**EXERCISE DETAILS**
Once you reach the line containing "casa em primeiro lugar já que toda a" in the data below, restate each line word for word up to and including the one containing "relações e o que ela deria ser a saber a".

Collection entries
++++

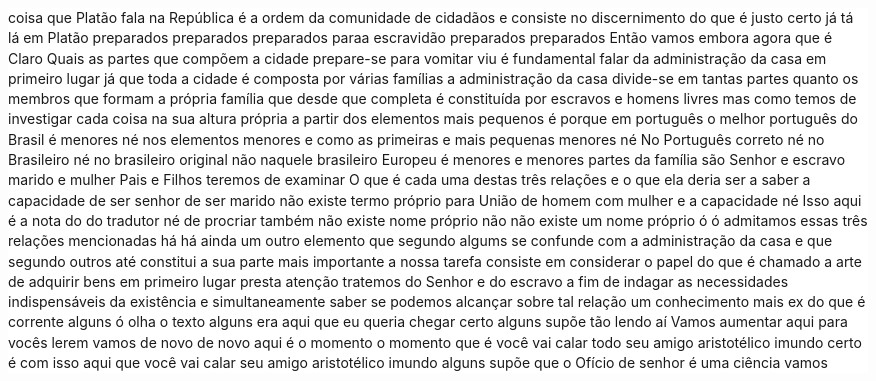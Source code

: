 coisa que Platão fala na República é a
ordem da comunidade de cidadãos e
consiste no discernimento do que é justo
certo já tá lá em
Platão preparados preparados preparados
paraa escravidão preparados preparados
Então vamos embora agora que é Claro
Quais as partes que compõem a cidade
prepare-se para vomitar viu é
fundamental falar da administração da
casa em primeiro lugar já que toda a
cidade é composta por várias famílias a
administração da casa divide-se em
tantas partes quanto os membros que
formam a própria família que desde que
completa é constituída por escravos e
homens livres mas como temos de
investigar cada coisa na sua altura
própria a partir dos elementos mais
pequenos é porque em português o melhor
português do Brasil é menores né nos
elementos menores e como as primeiras e
mais pequenas menores né No Português
correto né no Brasileiro né no
brasileiro original não naquele
brasileiro Europeu é menores e menores
partes da família são Senhor e escravo
marido e mulher Pais e Filhos teremos de
examinar O que é cada uma destas três
relações e o que ela deria ser a saber a
capacidade de ser senhor de ser marido
não existe termo próprio para União de
homem com mulher e a capacidade né Isso
aqui é a nota do do tradutor né de
procriar também não existe nome próprio
não não existe um nome
próprio ó ó admitamos essas três
relações mencionadas
há há ainda um outro elemento que
segundo algums se confunde com a
administração da casa e que segundo
outros até constitui a sua parte mais
importante a nossa tarefa consiste em
considerar o papel do que é chamado a
arte de adquirir bens em primeiro lugar
presta atenção tratemos do Senhor e do
escravo a fim de indagar as necessidades
indispensáveis da existência e
simultaneamente saber se podemos
alcançar sobre tal relação um
conhecimento mais ex do que é corrente
alguns ó olha o texto alguns era aqui
que eu queria chegar certo
alguns supõe tão lendo aí Vamos aumentar
aqui para vocês lerem vamos de novo de
novo aqui é o momento o momento que é
você vai calar todo seu amigo
aristotélico imundo certo é com isso
aqui que você vai calar seu amigo
aristotélico
imundo
alguns
supõe que o Ofício de senhor é uma
ciência vamos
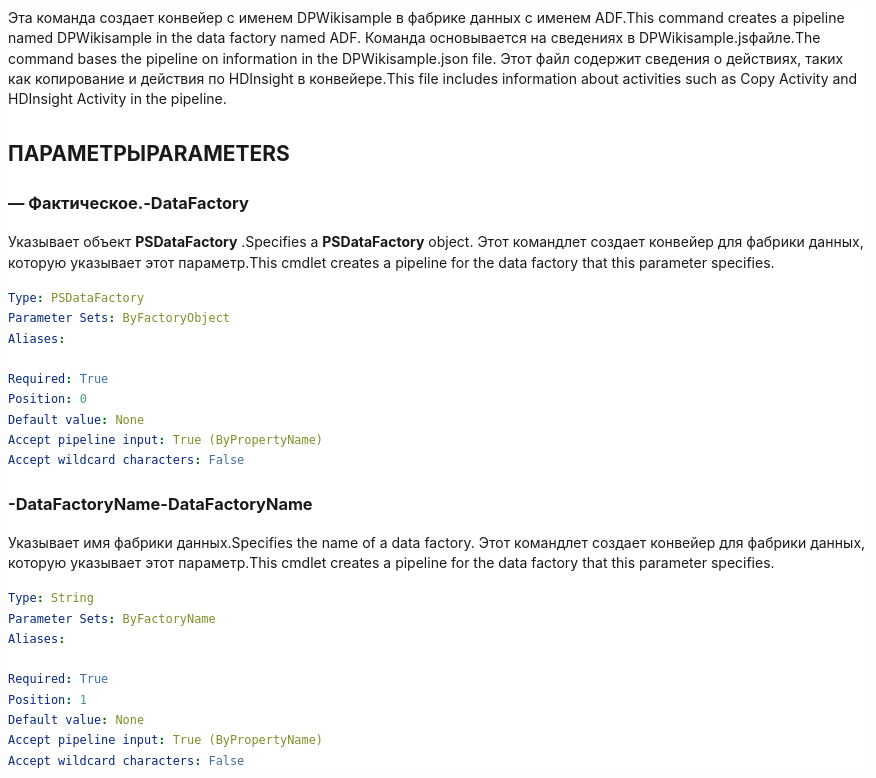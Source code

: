<span data-ttu-id="875b8-120">Эта команда создает конвейер с именем DPWikisample в фабрике данных с именем ADF.</span><span class="sxs-lookup"><span data-stu-id="875b8-120">This command creates a pipeline named DPWikisample in the data factory named ADF.</span></span>
<span data-ttu-id="875b8-121">Команда основывается на сведениях в DPWikisample.jsфайле.</span><span class="sxs-lookup"><span data-stu-id="875b8-121">The command bases the pipeline on information in the DPWikisample.json file.</span></span>
<span data-ttu-id="875b8-122">Этот файл содержит сведения о действиях, таких как копирование и действия по HDInsight в конвейере.</span><span class="sxs-lookup"><span data-stu-id="875b8-122">This file includes information about activities such as Copy Activity and HDInsight Activity in the pipeline.</span></span>

## <span data-ttu-id="875b8-123">ПАРАМЕТРЫ</span><span class="sxs-lookup"><span data-stu-id="875b8-123">PARAMETERS</span></span>

### <span data-ttu-id="875b8-124">— Фактическое.</span><span class="sxs-lookup"><span data-stu-id="875b8-124">-DataFactory</span></span>
<span data-ttu-id="875b8-125">Указывает объект **PSDataFactory** .</span><span class="sxs-lookup"><span data-stu-id="875b8-125">Specifies a **PSDataFactory** object.</span></span>
<span data-ttu-id="875b8-126">Этот командлет создает конвейер для фабрики данных, которую указывает этот параметр.</span><span class="sxs-lookup"><span data-stu-id="875b8-126">This cmdlet creates a pipeline for the data factory that this parameter specifies.</span></span>

```yaml
Type: PSDataFactory
Parameter Sets: ByFactoryObject
Aliases: 

Required: True
Position: 0
Default value: None
Accept pipeline input: True (ByPropertyName)
Accept wildcard characters: False
```

### <span data-ttu-id="875b8-127">-DataFactoryName</span><span class="sxs-lookup"><span data-stu-id="875b8-127">-DataFactoryName</span></span>
<span data-ttu-id="875b8-128">Указывает имя фабрики данных.</span><span class="sxs-lookup"><span data-stu-id="875b8-128">Specifies the name of a data factory.</span></span>
<span data-ttu-id="875b8-129">Этот командлет создает конвейер для фабрики данных, которую указывает этот параметр.</span><span class="sxs-lookup"><span data-stu-id="875b8-129">This cmdlet creates a pipeline for the data factory that this parameter specifies.</span></span>

```yaml
Type: String
Parameter Sets: ByFactoryName
Aliases: 

Required: True
Position: 1
Default value: None
Accept pipeline input: True (ByPropertyName)
Accept wildcard characters: False
```
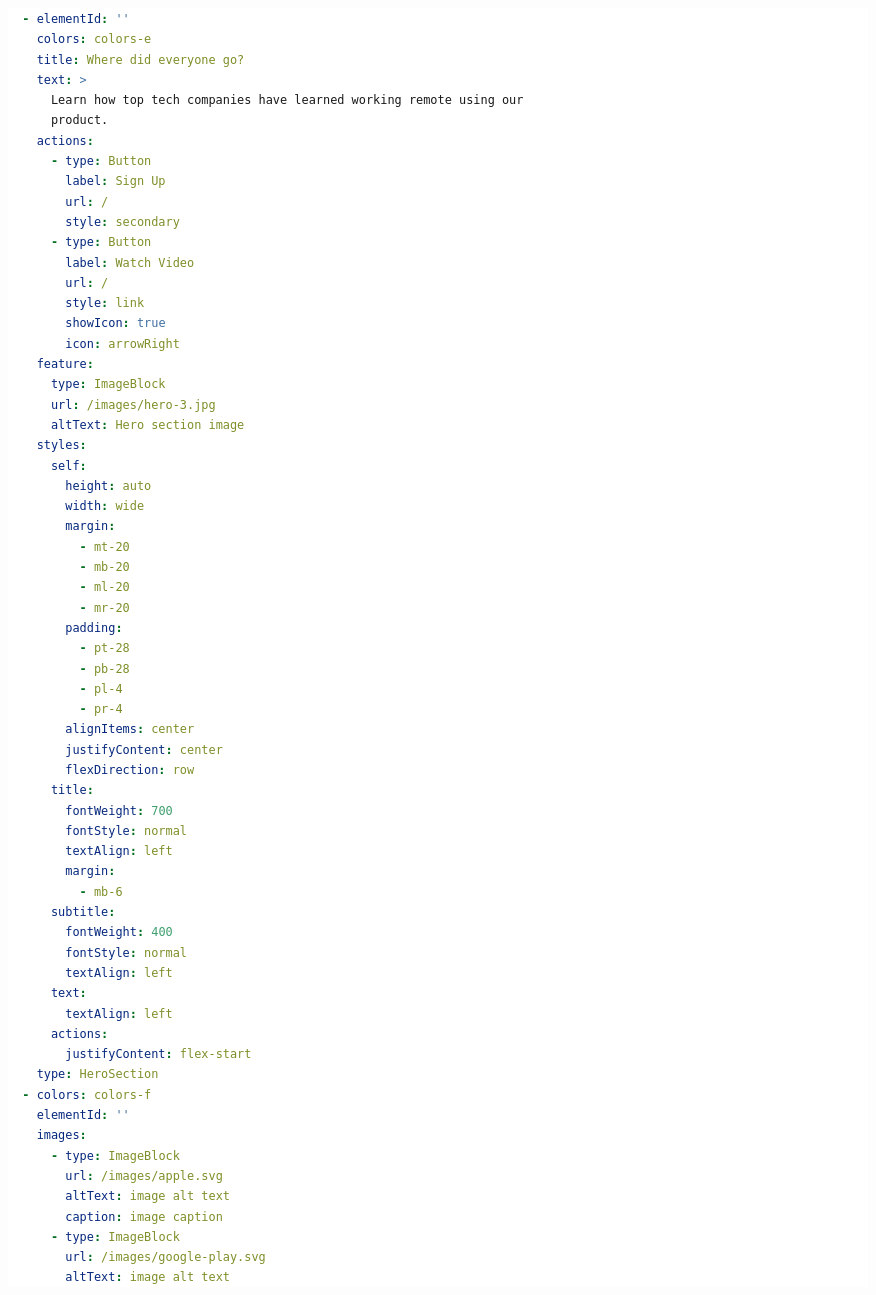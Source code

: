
 ```yaml
  - elementId: ''
    colors: colors-e
    title: Where did everyone go?
    text: >
      Learn how top tech companies have learned working remote using our
      product.
    actions:
      - type: Button
        label: Sign Up
        url: /
        style: secondary
      - type: Button
        label: Watch Video
        url: /
        style: link
        showIcon: true
        icon: arrowRight
    feature:
      type: ImageBlock
      url: /images/hero-3.jpg
      altText: Hero section image
    styles:
      self:
        height: auto
        width: wide
        margin:
          - mt-20
          - mb-20
          - ml-20
          - mr-20
        padding:
          - pt-28
          - pb-28
          - pl-4
          - pr-4
        alignItems: center
        justifyContent: center
        flexDirection: row
      title:
        fontWeight: 700
        fontStyle: normal
        textAlign: left
        margin:
          - mb-6
      subtitle:
        fontWeight: 400
        fontStyle: normal
        textAlign: left
      text:
        textAlign: left
      actions:
        justifyContent: flex-start
    type: HeroSection
  - colors: colors-f
    elementId: ''
    images:
      - type: ImageBlock
        url: /images/apple.svg
        altText: image alt text
        caption: image caption
      - type: ImageBlock
        url: /images/google-play.svg
        altText: image alt text
```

++++

**ANSWER SECTION**
casa em primeiro lugar já que toda a
cidade é composta por várias famílias a
administração da casa divide-se em
tantas partes quanto os membros que
formam a própria família que desde que
completa é constituída por escravos e
homens livres mas como temos de
investigar cada coisa na sua altura
própria a partir dos elementos mais
pequenos é porque em português o melhor
português do Brasil é menores né nos
elementos menores e como as primeiras e
mais pequenas menores né No Português
correto né no Brasileiro né no
brasileiro original não naquele
brasileiro Europeu é menores e menores
partes da família são Senhor e escravo
marido e mulher Pais e Filhos teremos de
examinar O que é cada uma destas três
relações e o que ela deria ser a saber a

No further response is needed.